EXERCISE INSTRUCTIONS:
Exactly reproduce the lines from the one holding "To use a challenge" through the final line of the listing below, with both ends included and nothing else.

GIVEN ENTRIES:
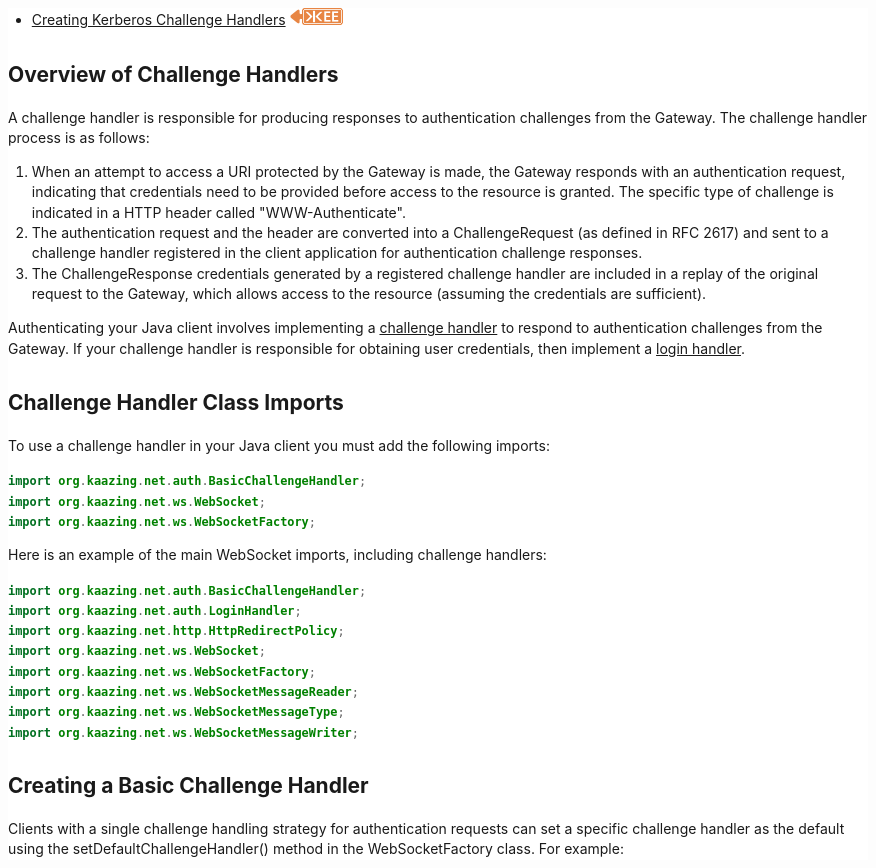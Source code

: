 -   [Creating Kerberos Challenge Handlers](#creating-kerberos-challenge-handlers) ![This feature is available in KAAZING Gateway - Enterprise Edition](images/enterprise-feature.png)

Overview of Challenge Handlers
-----------------------------------------------------

A challenge handler is responsible for producing responses to authentication challenges from the Gateway. The challenge handler process is as follows:

1.  When an attempt to access a URI protected by the Gateway is made, the Gateway responds with an authentication request, indicating that credentials need to be provided before access to the resource is granted. The specific type of challenge is indicated in a HTTP header called "WWW-Authenticate".
2.  The authentication request and the header are converted into a ChallengeRequest (as defined in RFC 2617) and sent to a challenge handler registered in the client application for authentication challenge responses.
3.  The ChallengeResponse credentials generated by a registered challenge handler are included in a replay of the original request to the Gateway, which allows access to the resource (assuming the credentials are sufficient).

Authenticating your Java client involves implementing a [challenge handler](http://developer.kaazing.com/documentation/5.0/apidoc/client/java/gateway/com/kaazing/net/auth/ChallengeHandler.html) to respond to authentication challenges from the Gateway. If your challenge handler is responsible for obtaining user credentials, then implement a [login handler](http://developer.kaazing.com/documentation/5.0/apidoc/client/java/gateway/com/kaazing/net/auth/LoginHandler.html).

Challenge Handler Class Imports
-----------------------------------------------------

To use a challenge handler in your Java client you must add the following imports:

``` java
import org.kaazing.net.auth.BasicChallengeHandler;
import org.kaazing.net.ws.WebSocket;
import org.kaazing.net.ws.WebSocketFactory;
```

Here is an example of the main WebSocket imports, including challenge handlers:

``` java
import org.kaazing.net.auth.BasicChallengeHandler;
import org.kaazing.net.auth.LoginHandler;
import org.kaazing.net.http.HttpRedirectPolicy;
import org.kaazing.net.ws.WebSocket;
import org.kaazing.net.ws.WebSocketFactory;
import org.kaazing.net.ws.WebSocketMessageReader;
import org.kaazing.net.ws.WebSocketMessageType;
import org.kaazing.net.ws.WebSocketMessageWriter;
```

Creating a Basic Challenge Handler
----------------------------------

Clients with a single challenge handling strategy for authentication requests can set a specific challenge handler as the default using the setDefaultChallengeHandler() method in the WebSocketFactory class. For example:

RESULT FOR THIS TASK:
To use a challenge handler in your Java client you must add the following imports:

``` java
import org.kaazing.net.auth.BasicChallengeHandler;
import org.kaazing.net.ws.WebSocket;
import org.kaazing.net.ws.WebSocketFactory;
```

Here is an example of the main WebSocket imports, including challenge handlers:

``` java
import org.kaazing.net.auth.BasicChallengeHandler;
import org.kaazing.net.auth.LoginHandler;
import org.kaazing.net.http.HttpRedirectPolicy;
import org.kaazing.net.ws.WebSocket;
import org.kaazing.net.ws.WebSocketFactory;
import org.kaazing.net.ws.WebSocketMessageReader;
import org.kaazing.net.ws.WebSocketMessageType;
import org.kaazing.net.ws.WebSocketMessageWriter;
```

Creating a Basic Challenge Handler
----------------------------------

Clients with a single challenge handling strategy for authentication requests can set a specific challenge handler as the default using the setDefaultChallengeHandler() method in the WebSocketFactory class. For example:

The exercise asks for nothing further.